DIRECTIONS FOR THIS TASK:
Find the line with "1. Clone this" in the data below, then restate it and all remaining lines exactly, adding nothing.
▬▬▬
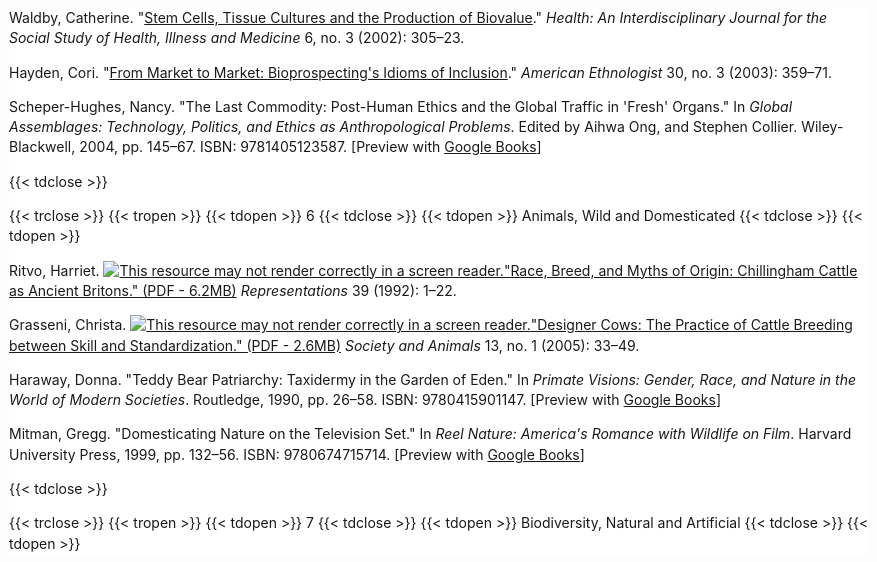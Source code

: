 Waldby, Catherine. "[Stem Cells, Tissue Cultures and the Production of Biovalue](http://dx.doi.org/10.1177/136345930200600304)." _Health: An Interdisciplinary Journal for the Social Study of Health, Illness and Medicine_ 6, no. 3 (2002): 305–23.

Hayden, Cori. "[From Market to Market: Bioprospecting's Idioms of Inclusion](http://dx.doi.org/10.1525/ae.2003.30.3.359)." _American Ethnologist_ 30, no. 3 (2003): 359–71.

Scheper-Hughes, Nancy. "The Last Commodity: Post-Human Ethics and the Global Traffic in 'Fresh' Organs." In _Global Assemblages: Technology, Politics, and Ethics as Anthropological Problems_. Edited by Aihwa Ong, and Stephen Collier. Wiley-Blackwell, 2004, pp. 145–67. ISBN: 9781405123587. \[Preview with [Google Books](http://books.google.com/books?id=lPP-L3155QYC&pg=PAfrontcover)\]


{{< tdclose >}}

{{< trclose >}}
{{< tropen >}}
{{< tdopen >}}
6
{{< tdclose >}}
{{< tdopen >}}
Animals, Wild and Domesticated
{{< tdclose >}}
{{< tdopen >}}


Ritvo, Harriet. [![This resource may not render correctly in a screen reader.](/images/inacessible.gif)"Race, Breed, and Myths of Origin: Chillingham Cattle as Ancient Britons." (PDF - 6.2MB)](http://web.mit.edu/hnritvo/Documents/Articles/1992%20Race,%20Breed,%20and%20Myths%20of%20Origin-%20Chillingham%20Cattle%20as%20Ancient%20Britons%20.pdf) _Representations_ 39 (1992): 1–22.

Grasseni, Christa. [![This resource may not render correctly in a screen reader.](/images/inacessible.gif)"Designer Cows: The Practice of Cattle Breeding between Skill and Standardization." (PDF - 2.6MB)](http://www.animalsandsociety.org/wp-content/uploads/2016/01/grasseni.pdf
) _Society and Animals_ 13, no. 1 (2005): 33–49.

Haraway, Donna. "Teddy Bear Patriarchy: Taxidermy in the Garden of Eden." In _Primate Visions: Gender, Race, and Nature in the World of Modern Societies_. Routledge, 1990, pp. 26–58. ISBN: 9780415901147. \[Preview with [Google Books](http://books.google.com/books?id=G1_Q3h5hPP0C&pg=PA26=onepage)\]

Mitman, Gregg. "Domesticating Nature on the Television Set." In _Reel Nature: America's Romance with Wildlife on Film_. Harvard University Press, 1999, pp. 132–56. ISBN: 9780674715714. \[Preview with [Google Books](http://books.google.com/books?id=iouILhWN1rMC&pg=PA132=onepage)\]


{{< tdclose >}}

{{< trclose >}}
{{< tropen >}}
{{< tdopen >}}
7
{{< tdclose >}}
{{< tdopen >}}
Biodiversity, Natural and Artificial
{{< tdclose >}}
{{< tdopen >}}
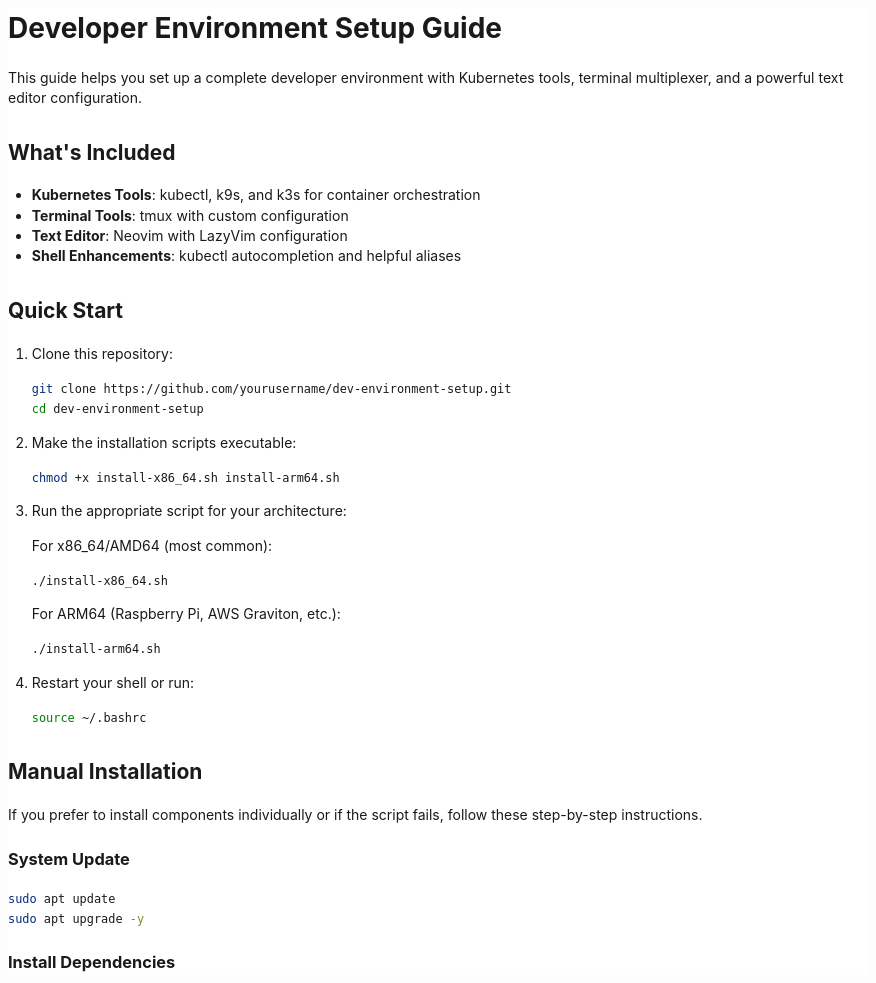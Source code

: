 # Developer Environment Setup Guide

This guide helps you set up a complete developer environment with Kubernetes tools, terminal multiplexer, and a powerful text editor configuration.

## What's Included

- **Kubernetes Tools**: kubectl, k9s, and k3s for container orchestration
- **Terminal Tools**: tmux with custom configuration
- **Text Editor**: Neovim with LazyVim configuration
- **Shell Enhancements**: kubectl autocompletion and helpful aliases

## Quick Start

1. Clone this repository:
   ```bash
   git clone https://github.com/yourusername/dev-environment-setup.git
   cd dev-environment-setup
   ```

2. Make the installation scripts executable:
   ```bash
   chmod +x install-x86_64.sh install-arm64.sh
   ```

3. Run the appropriate script for your architecture:

   For x86_64/AMD64 (most common):
   ```bash
   ./install-x86_64.sh
   ```

   For ARM64 (Raspberry Pi, AWS Graviton, etc.):
   ```bash
   ./install-arm64.sh
   ```

4. Restart your shell or run:
   ```bash
   source ~/.bashrc
   ```

## Manual Installation

If you prefer to install components individually or if the script fails, follow these step-by-step instructions.

### System Update

```bash
sudo apt update
sudo apt upgrade -y
```

### Install Dependencies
▬▬▬
REPLY:
1. Clone this repository:
   ```bash
   git clone https://github.com/yourusername/dev-environment-setup.git
   cd dev-environment-setup
   ```

2. Make the installation scripts executable:
   ```bash
   chmod +x install-x86_64.sh install-arm64.sh
   ```

3. Run the appropriate script for your architecture:

   For x86_64/AMD64 (most common):
   ```bash
   ./install-x86_64.sh
   ```

   For ARM64 (Raspberry Pi, AWS Graviton, etc.):
   ```bash
   ./install-arm64.sh
   ```

4. Restart your shell or run:
   ```bash
   source ~/.bashrc
   ```

## Manual Installation

If you prefer to install components individually or if the script fails, follow these step-by-step instructions.

### System Update

```bash
sudo apt update
sudo apt upgrade -y
```

### Install Dependencies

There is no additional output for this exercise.